I have extended a SurfaceView for displaying the camera feed for a very simple camera application. To find the optimal preview size for each device, I used this sample code which is used in almost all the open source camera apps I have seen:
List<Camera.Size> sizes = parameters.getSupportedPreviewSizes();
double minDiff = Double.MAX_VALUE;
for (Camera.Size size : sizes) {
if (Math.abs(size.width - width) < minDiff) {
screenWidth = size.width;
screenHeight = size.height;
minDiff = Math.abs(size.width - width);
}
}
Everything works perfectly up to this point.
Now, due to the nature of the application, I have to keep two bitmaps in the memory during the course of a session and for the sake of simplicity(avoiding memory issues during testing) I used the same code for the PICTURE SIZE(replaced the getSupportedPreviewSizes() with getSupportedPictureSizes()). Everything works great on most of the devices though I have to decide some other way to choose the optimum picture size for each device.
Recently, while testing on an Nexus 4 device, this above loop failed in choosing the optimum picture size. Upon investigation, I found out that the getSupportedPictureSizes() functions returns a value i.e 1280*960 which is not actually supported by the Nexus 4 camera. So, how does one solve this issue? I mean, isn't this function supposed to ONLY return those values which the CAMERA of the device supports? I am sure there will be other devices with the same issue which I won't be able to test on. Any clues as to how this issue should be resolved?
UPDATE:
Whats happening is that it accepts the wrong parameter without any error and the image that it returns is distorted, I will try to get a picture here as well. Also, there are no runtime exceptions.
I have the same problem on an LG Lucid (model number VS840 4G). Basically, getSupportedPictureSizes()
returns these sizes:
Size Aspect Ratio
2560x1920 (1.3333333333333333)
3072x1728 (1.7777777777777777)
2048x1536 (1.3333333333333333)
2304x1296 (1.7777777777777777)
1536x864 (1.7777777777777777)
1280x960 (1.3333333333333333)
640x480 (1.3333333333333333)
If we call setPictureSize()
with any of the sizes with a 1.7 aspect ratio, the camera hardware throws no errors, but it returns an image that is distorted:
I tried a number of techniques to get the camera driver to admit this size was not really supported, including checking the result of getPictureSize()
and getSupportedPictureFormats()
after calling setParameters()
. I couldn't find anything that gave away this behavior.
To work around this, we now mimic the behavior of the stock Camera app: we attempt to find a "preferred" size from the getSupportedPictureSizes()
list before falling back to selecting the largest (as computed by width * height).

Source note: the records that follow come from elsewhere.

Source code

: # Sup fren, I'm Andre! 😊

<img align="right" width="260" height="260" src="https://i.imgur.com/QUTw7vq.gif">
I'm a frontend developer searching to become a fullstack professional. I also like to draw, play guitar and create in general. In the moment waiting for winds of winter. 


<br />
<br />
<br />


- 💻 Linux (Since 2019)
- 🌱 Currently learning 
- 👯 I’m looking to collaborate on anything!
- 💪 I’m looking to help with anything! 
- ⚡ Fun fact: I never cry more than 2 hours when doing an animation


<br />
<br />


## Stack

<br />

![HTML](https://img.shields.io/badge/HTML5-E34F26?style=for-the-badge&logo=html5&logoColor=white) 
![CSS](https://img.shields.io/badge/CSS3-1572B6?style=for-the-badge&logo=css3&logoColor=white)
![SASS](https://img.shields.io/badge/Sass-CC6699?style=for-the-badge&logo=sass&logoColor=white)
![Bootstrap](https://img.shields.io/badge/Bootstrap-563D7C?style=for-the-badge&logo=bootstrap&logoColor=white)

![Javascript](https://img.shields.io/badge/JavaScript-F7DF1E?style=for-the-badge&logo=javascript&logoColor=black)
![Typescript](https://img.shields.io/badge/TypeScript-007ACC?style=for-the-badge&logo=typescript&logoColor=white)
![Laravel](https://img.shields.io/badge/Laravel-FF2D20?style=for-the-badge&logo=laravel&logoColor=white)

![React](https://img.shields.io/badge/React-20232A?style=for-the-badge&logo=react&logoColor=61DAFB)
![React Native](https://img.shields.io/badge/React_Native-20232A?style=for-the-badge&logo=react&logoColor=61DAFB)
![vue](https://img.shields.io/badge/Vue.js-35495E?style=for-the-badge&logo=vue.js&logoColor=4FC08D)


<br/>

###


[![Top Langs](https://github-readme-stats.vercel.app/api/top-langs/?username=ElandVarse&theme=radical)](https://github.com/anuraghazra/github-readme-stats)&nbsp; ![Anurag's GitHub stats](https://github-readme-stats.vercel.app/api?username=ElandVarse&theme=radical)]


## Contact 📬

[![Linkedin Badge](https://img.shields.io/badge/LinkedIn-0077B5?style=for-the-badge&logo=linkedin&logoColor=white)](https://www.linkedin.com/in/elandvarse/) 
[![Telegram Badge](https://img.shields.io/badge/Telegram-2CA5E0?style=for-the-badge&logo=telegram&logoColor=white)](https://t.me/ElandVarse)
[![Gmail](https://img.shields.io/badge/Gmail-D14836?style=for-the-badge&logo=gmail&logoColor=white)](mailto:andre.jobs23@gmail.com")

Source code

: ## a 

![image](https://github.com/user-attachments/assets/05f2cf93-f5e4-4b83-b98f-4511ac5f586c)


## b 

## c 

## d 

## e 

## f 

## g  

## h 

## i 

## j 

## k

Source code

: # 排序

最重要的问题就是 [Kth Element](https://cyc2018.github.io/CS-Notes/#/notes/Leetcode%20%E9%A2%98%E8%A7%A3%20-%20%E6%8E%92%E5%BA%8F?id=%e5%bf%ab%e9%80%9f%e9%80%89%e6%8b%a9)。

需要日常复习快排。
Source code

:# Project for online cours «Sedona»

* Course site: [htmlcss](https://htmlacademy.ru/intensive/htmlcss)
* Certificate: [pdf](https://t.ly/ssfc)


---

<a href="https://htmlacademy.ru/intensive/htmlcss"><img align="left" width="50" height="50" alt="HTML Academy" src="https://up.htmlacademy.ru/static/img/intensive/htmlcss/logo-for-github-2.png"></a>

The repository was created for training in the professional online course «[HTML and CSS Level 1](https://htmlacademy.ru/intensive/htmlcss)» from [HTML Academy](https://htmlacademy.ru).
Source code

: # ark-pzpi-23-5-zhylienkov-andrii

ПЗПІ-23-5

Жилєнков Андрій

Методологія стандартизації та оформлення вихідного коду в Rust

Since the preferred sizes all have an aspect ratio of 1.333 (4:3), this works around the issue on this device.
See the Camera app source where it sets the value (line 111) and the hardcoded sizes it prefers (line 63) for the exact implementation.
I believe 1280x960 picture is supported by the secondary, face camera on Nexus 4. I don't know why the device reports "mixed" sizes, usually each camera answers for itself.
I can confirm that there are some devices that lie about their camera capabilities, though I have more experience with preview sizes than picture sizes.
When you choose a wrong size, different things may happen. Sometimes, you will get a RuntimeException on camera.setParameters()
if you choose an unsupported size. Sometimes, the device will silently accept the parameters, but if you ask getParameters()
after that, you will find the picture size did not change, or is not what you asked. Some devices lie even further: they pretend to set the required size, but the actual output is different. E.g. Galaxy Nexus pretends to support 320x240 video, but the buffers you get in the preview callback are of size 640x480.
Another "nice" feature of Nexus 4 is that it is, apparently, sensitive to android.camera.front
feature (see Frontal Camera Image Distortion)
I have reproduced your logic with a Nexus 4 v.4.2.2 (JDQ39); there is no problem with picture size 1280x960 either camera. Note that the picture orientation is not exactly what one could expect, but your question does not mention fiddling with camera orientation.
what's actually up there,
BUT, summed up:
thanks Google!
- some devices support 1.33
- some devices support 1.77
in my test scenario, a Nexus 4 with 4.3 and another one with 4.4 both are NOT supporting 1.33, BUT 1.77 ...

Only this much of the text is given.